● Prompt
Each line from the one containing "CourseProject for st19" through the end of the data below is to be output verbatim, with no lines added or left out.

● Supplied records
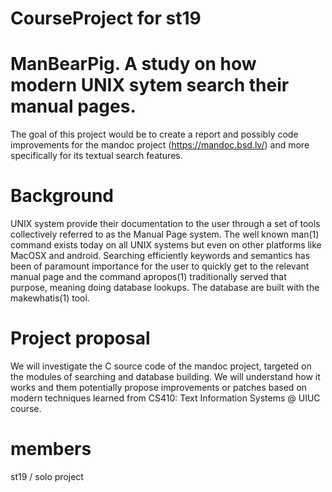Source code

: # CourseProject for st19

# ManBearPig. A study on how modern UNIX sytem search their manual pages.
The goal of this project would be to create a report and possibly code improvements
for the mandoc project (https://mandoc.bsd.lv/) and more specifically for its textual 
search features.

# Background
UNIX system provide their documentation to the user through a set of tools collectively referred to
as the Manual Page system. The well known man(1) command exists today on all UNIX systems but even
on other platforms like MacOSX and android. Searching efficiently keywords and semantics has been
of paramount importance for the user to quickly get to the relevant manual page and the command
apropos(1) traditionally served that purpose, meaning doing database lookups. 
The database are built with the makewhatis(1) tool.

# Project proposal
We will investigate the C source code of the mandoc project, targeted on the modules of searching
and database building. We will understand how it works and them potentially propose improvements
or patches based on modern techniques learned from CS410: Text Information Systems @ UIUC course.

# members
st19 / solo project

● Answer box
: # CourseProject for st19

# ManBearPig. A study on how modern UNIX sytem search their manual pages.
The goal of this project would be to create a report and possibly code improvements
for the mandoc project (https://mandoc.bsd.lv/) and more specifically for its textual 
search features.

# Background
UNIX system provide their documentation to the user through a set of tools collectively referred to
as the Manual Page system. The well known man(1) command exists today on all UNIX systems but even
on other platforms like MacOSX and android. Searching efficiently keywords and semantics has been
of paramount importance for the user to quickly get to the relevant manual page and the command
apropos(1) traditionally served that purpose, meaning doing database lookups. 
The database are built with the makewhatis(1) tool.

# Project proposal
We will investigate the C source code of the mandoc project, targeted on the modules of searching
and database building. We will understand how it works and them potentially propose improvements
or patches based on modern techniques learned from CS410: Text Information Systems @ UIUC course.

# members
st19 / solo project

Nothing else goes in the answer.